Otogarın önünde Nermin’i öptüm ve
O aracıyla devam etti Söğüt’e.
Eskişehir Otogarı’na girdim.
Sağ kolda otobüs firmaları, sol
kolda bir süs havuzu ve devasa bekleme salonu.
Firmaların olduğu renkli, ışıklı
koridora girdim. Sırtımda çantam, bakışlarım Efetur gibi kentime ait otobüs
firmalarının isimlerini arıyor.
Ama yok.
“Ankara Ankara Ankara” diye
bağırıyor solda bir adam.
“İzmir İzmir İzmir” diyor öbürü.
İleride ki ise “Bursa Bursa Bursa”
diyor
Hepsi kendilerine ait ili 3 kez
tekrar ediyor ama kimse “Kocaeli” demiyor. Hatta hiçbir tabelada yazmıyor. Büyükşehir
otogarında, sırtında bebesi ile kalakalmış Türkan Şoray gibiydim. Kocamı kan
davasında kaybetmiş; oğlumu bu kötü kaderden kurtarmak için köydeki bağı
bahçeyi muhtara bırakıp buraya gelmiştim.

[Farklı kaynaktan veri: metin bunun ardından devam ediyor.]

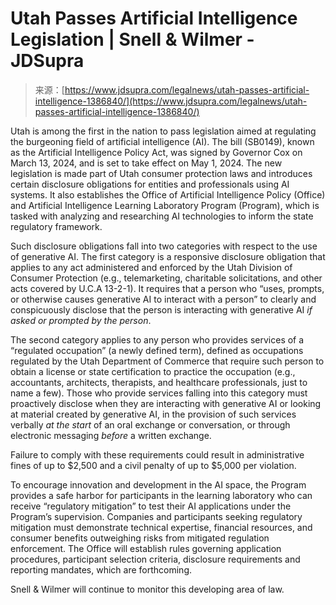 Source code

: <!--yml
category: 未分类
date: 2024-05-29 12:44:07
-->

# Utah Passes Artificial Intelligence Legislation | Snell & Wilmer - JDSupra

> 来源：[https://www.jdsupra.com/legalnews/utah-passes-artificial-intelligence-1386840/](https://www.jdsupra.com/legalnews/utah-passes-artificial-intelligence-1386840/)

Utah is among the first in the nation to pass legislation aimed at regulating the burgeoning field of artificial intelligence (AI). The bill (SB0149), known as the Artificial Intelligence Policy Act, was signed by Governor Cox on March 13, 2024, and is set to take effect on May 1, 2024\. The new legislation is made part of Utah consumer protection laws and introduces certain disclosure obligations for entities and professionals using AI systems. It also establishes the Office of Artificial Intelligence Policy (Office) and Artificial Intelligence Learning Laboratory Program (Program), which is tasked with analyzing and researching AI technologies to inform the state regulatory framework.

Such disclosure obligations fall into two categories with respect to the use of generative AI. The first category is a responsive disclosure obligation that applies to any act administered and enforced by the Utah Division of Consumer Protection (e.g., telemarketing, charitable solicitations, and other acts covered by U.C.A 13-2-1). It requires that a person who “uses, prompts, or otherwise causes generative AI to interact with a person” to clearly and conspicuously disclose that the person is interacting with generative AI *if asked or prompted by the person*.

The second category applies to any person who provides services of a “regulated occupation” (a newly defined term), defined as occupations regulated by the Utah Department of Commerce that require such person to obtain a license or state certification to practice the occupation (e.g., accountants, architects, therapists, and healthcare professionals, just to name a few). Those who provide services falling into this category must proactively disclose when they are interacting with generative AI or looking at material created by generative AI, in the provision of such services verbally *at the start* of an oral exchange or conversation, or through electronic messaging *before* a written exchange.

Failure to comply with these requirements could result in administrative fines of up to $2,500 and a civil penalty of up to $5,000 per violation.

To encourage innovation and development in the AI space, the Program provides a safe harbor for participants in the learning laboratory who can receive “regulatory mitigation” to test their AI applications under the Program’s supervision. Companies and participants seeking regulatory mitigation must demonstrate technical expertise, financial resources, and consumer benefits outweighing risks from mitigated regulation enforcement. The Office will establish rules governing application procedures, participant selection criteria, disclosure requirements and reporting mandates, which are forthcoming.

Snell & Wilmer will continue to monitor this developing area of law.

Sırtımdaki çanta ağırlaştı,
ışıklar yoğunlaştı, bu makus kader iyiden iyiye omuzlarıma çöktü. Duvarın dibine
çöküp “oy benim dertli başım, ben nere gidem” diye feryat edip, sessiz sessiz
ağlayacakken önümde iki yol belirdi ya gazinocular kralıyla tanışacaktım ve
assolist olacaktım yada acentelerden birine yanaşıp Kocaeli otobüsü soracaktım.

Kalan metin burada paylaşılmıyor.